Problem:
Print the first line of the data below and every one after it, through the line containing "the current layer", exactly as written.

Supplied material:
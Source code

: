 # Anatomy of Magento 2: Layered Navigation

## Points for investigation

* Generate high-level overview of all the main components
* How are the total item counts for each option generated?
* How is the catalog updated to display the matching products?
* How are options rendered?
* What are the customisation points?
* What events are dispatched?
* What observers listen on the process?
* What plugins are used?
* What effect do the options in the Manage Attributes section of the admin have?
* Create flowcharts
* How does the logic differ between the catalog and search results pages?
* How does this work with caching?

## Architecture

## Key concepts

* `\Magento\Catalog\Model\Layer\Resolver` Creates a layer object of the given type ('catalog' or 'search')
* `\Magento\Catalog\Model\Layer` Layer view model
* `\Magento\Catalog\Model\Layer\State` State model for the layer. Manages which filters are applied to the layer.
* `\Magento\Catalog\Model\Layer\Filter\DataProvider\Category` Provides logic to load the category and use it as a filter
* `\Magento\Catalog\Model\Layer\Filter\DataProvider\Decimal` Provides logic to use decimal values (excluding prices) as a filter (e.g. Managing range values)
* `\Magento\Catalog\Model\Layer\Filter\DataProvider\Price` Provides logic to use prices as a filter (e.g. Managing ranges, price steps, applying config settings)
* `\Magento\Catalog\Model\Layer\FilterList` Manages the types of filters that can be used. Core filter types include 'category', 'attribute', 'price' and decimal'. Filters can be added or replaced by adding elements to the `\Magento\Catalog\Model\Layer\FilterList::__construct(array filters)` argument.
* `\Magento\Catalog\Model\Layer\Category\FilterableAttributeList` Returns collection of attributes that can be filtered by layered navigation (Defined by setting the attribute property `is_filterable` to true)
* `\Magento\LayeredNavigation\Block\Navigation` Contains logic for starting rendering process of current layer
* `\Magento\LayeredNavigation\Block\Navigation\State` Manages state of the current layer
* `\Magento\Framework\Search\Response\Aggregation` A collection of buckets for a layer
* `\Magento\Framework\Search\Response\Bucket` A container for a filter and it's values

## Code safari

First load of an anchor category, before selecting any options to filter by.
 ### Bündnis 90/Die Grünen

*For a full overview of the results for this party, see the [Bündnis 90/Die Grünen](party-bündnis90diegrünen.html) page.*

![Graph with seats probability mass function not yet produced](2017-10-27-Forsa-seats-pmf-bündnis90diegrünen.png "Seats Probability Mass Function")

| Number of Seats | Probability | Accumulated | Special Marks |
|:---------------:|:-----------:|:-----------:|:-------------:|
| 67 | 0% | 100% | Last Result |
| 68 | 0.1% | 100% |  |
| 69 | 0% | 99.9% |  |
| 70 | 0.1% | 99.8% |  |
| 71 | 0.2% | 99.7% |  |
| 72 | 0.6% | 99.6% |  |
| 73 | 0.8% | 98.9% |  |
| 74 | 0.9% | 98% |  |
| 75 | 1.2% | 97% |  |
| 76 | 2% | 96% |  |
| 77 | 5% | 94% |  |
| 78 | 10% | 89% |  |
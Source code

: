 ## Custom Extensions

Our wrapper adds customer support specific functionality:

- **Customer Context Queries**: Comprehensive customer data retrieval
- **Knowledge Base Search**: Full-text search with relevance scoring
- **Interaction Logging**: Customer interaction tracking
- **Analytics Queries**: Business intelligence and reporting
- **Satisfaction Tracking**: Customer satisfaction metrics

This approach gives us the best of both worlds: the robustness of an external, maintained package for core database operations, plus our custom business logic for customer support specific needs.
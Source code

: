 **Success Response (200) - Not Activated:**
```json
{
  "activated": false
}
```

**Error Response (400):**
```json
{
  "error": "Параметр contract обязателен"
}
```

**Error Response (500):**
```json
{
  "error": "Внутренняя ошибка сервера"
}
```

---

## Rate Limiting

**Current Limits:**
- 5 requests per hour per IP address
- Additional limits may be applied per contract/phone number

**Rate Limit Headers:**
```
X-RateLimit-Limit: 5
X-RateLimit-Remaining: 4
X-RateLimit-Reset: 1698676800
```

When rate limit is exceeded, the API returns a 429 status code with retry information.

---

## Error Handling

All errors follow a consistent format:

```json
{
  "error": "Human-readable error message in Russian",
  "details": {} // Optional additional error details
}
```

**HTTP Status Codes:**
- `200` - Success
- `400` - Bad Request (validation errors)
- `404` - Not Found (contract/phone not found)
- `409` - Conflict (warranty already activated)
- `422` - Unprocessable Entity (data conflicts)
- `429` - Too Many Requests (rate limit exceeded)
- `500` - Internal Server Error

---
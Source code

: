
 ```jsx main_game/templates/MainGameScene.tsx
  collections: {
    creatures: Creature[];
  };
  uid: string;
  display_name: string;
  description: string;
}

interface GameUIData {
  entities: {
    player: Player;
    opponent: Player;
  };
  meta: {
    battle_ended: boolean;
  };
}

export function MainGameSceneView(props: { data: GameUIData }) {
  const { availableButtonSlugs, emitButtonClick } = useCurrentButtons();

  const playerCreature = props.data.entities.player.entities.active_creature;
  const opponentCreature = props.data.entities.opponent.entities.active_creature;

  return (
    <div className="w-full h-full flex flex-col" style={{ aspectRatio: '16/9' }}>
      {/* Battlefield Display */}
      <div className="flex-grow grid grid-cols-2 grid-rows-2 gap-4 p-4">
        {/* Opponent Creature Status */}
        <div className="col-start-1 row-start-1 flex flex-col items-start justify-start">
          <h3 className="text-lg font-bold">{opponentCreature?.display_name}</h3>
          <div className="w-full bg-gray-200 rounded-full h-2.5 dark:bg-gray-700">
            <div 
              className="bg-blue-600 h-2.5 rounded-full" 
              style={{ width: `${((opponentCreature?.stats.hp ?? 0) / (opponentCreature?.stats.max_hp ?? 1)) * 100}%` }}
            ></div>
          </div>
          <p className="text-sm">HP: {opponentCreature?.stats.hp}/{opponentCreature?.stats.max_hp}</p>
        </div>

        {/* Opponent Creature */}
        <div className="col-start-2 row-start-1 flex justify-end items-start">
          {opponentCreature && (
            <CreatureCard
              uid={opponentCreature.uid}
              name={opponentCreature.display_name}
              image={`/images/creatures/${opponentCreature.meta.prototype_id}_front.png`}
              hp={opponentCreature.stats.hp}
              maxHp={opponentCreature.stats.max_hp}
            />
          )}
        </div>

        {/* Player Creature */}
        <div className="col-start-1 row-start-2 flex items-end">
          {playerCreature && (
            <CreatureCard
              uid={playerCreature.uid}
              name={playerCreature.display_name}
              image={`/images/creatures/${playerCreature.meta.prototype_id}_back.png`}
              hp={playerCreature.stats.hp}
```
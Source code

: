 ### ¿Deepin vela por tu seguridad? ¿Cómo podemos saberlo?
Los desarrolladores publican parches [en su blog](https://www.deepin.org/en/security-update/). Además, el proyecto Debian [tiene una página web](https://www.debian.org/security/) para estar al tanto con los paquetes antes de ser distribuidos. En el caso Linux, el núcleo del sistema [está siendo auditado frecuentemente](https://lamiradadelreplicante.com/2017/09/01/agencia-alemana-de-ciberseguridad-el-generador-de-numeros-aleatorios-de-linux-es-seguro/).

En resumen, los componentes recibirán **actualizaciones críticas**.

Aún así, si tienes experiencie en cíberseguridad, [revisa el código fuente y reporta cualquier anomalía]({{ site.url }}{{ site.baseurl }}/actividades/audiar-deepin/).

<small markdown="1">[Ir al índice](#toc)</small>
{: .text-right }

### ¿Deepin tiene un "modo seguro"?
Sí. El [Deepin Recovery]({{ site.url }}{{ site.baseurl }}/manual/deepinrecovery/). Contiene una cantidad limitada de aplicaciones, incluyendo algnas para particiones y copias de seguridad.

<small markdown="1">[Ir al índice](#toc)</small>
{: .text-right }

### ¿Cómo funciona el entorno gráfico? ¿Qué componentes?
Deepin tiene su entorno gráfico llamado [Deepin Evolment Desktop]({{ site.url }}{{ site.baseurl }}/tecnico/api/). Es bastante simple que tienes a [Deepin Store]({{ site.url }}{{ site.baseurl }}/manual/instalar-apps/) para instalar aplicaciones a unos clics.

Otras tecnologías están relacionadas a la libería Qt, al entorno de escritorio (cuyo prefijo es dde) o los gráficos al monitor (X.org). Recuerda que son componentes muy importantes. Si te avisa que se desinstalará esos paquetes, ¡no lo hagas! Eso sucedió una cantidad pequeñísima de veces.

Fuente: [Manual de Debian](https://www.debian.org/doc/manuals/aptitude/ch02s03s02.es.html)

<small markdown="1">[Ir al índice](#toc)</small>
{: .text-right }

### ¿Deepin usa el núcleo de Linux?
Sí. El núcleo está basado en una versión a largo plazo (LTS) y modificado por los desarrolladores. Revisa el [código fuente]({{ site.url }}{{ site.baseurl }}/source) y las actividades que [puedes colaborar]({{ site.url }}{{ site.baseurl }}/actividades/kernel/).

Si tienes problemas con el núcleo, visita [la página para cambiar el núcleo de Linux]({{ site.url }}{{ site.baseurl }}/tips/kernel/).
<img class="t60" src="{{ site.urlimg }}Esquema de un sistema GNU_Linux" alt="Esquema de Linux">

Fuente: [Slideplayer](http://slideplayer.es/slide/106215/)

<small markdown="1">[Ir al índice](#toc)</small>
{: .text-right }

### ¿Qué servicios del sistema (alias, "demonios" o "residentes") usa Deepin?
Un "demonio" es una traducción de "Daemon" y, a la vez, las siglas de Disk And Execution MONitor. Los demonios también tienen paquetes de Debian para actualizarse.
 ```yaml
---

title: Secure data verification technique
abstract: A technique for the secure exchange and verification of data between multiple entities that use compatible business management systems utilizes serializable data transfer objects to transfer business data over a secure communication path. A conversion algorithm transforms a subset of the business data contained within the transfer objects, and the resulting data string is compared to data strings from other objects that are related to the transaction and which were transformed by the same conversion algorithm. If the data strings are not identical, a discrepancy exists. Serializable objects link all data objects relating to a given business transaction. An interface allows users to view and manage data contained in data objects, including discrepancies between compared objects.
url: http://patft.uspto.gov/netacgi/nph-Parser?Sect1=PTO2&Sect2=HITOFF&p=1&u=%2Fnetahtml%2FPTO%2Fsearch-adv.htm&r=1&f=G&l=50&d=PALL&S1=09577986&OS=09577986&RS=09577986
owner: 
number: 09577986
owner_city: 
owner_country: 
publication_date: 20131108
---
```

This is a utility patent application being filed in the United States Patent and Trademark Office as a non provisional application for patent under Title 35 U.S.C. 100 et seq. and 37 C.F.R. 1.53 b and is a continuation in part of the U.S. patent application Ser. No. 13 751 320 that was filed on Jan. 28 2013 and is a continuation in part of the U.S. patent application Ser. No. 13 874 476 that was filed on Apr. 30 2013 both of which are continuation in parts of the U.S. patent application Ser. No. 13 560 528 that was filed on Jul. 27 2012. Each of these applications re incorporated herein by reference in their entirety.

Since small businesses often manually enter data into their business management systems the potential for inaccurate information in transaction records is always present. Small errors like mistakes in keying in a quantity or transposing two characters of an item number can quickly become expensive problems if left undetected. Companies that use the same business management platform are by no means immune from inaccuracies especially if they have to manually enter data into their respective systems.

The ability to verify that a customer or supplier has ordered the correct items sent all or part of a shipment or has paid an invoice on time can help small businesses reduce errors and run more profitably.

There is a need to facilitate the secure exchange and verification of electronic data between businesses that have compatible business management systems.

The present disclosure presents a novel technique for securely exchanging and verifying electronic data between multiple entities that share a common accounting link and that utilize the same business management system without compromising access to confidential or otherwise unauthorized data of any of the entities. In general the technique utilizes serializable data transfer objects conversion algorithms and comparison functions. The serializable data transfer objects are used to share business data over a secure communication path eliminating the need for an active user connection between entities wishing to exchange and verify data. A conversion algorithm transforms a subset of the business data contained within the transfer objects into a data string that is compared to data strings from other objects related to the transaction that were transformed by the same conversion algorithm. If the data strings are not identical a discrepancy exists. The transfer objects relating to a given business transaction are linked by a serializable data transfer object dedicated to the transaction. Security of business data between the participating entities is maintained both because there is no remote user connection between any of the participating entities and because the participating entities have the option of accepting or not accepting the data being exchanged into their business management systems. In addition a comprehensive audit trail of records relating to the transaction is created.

Output of the exercise:
Source code

: # Anatomy of Magento 2: Layered Navigation

## Points for investigation

* Generate high-level overview of all the main components
* How are the total item counts for each option generated?
* How is the catalog updated to display the matching products?
* How are options rendered?
* What are the customisation points?
* What events are dispatched?
* What observers listen on the process?
* What plugins are used?
* What effect do the options in the Manage Attributes section of the admin have?
* Create flowcharts
* How does the logic differ between the catalog and search results pages?
* How does this work with caching?

## Architecture

## Key concepts

* `\Magento\Catalog\Model\Layer\Resolver` Creates a layer object of the given type ('catalog' or 'search')
* `\Magento\Catalog\Model\Layer` Layer view model
* `\Magento\Catalog\Model\Layer\State` State model for the layer. Manages which filters are applied to the layer.
* `\Magento\Catalog\Model\Layer\Filter\DataProvider\Category` Provides logic to load the category and use it as a filter
* `\Magento\Catalog\Model\Layer\Filter\DataProvider\Decimal` Provides logic to use decimal values (excluding prices) as a filter (e.g. Managing range values)
* `\Magento\Catalog\Model\Layer\Filter\DataProvider\Price` Provides logic to use prices as a filter (e.g. Managing ranges, price steps, applying config settings)
* `\Magento\Catalog\Model\Layer\FilterList` Manages the types of filters that can be used. Core filter types include 'category', 'attribute', 'price' and decimal'. Filters can be added or replaced by adding elements to the `\Magento\Catalog\Model\Layer\FilterList::__construct(array filters)` argument.
* `\Magento\Catalog\Model\Layer\Category\FilterableAttributeList` Returns collection of attributes that can be filtered by layered navigation (Defined by setting the attribute property `is_filterable` to true)
* `\Magento\LayeredNavigation\Block\Navigation` Contains logic for starting rendering process of current layer
* `\Magento\LayeredNavigation\Block\Navigation\State` Manages state of the current layer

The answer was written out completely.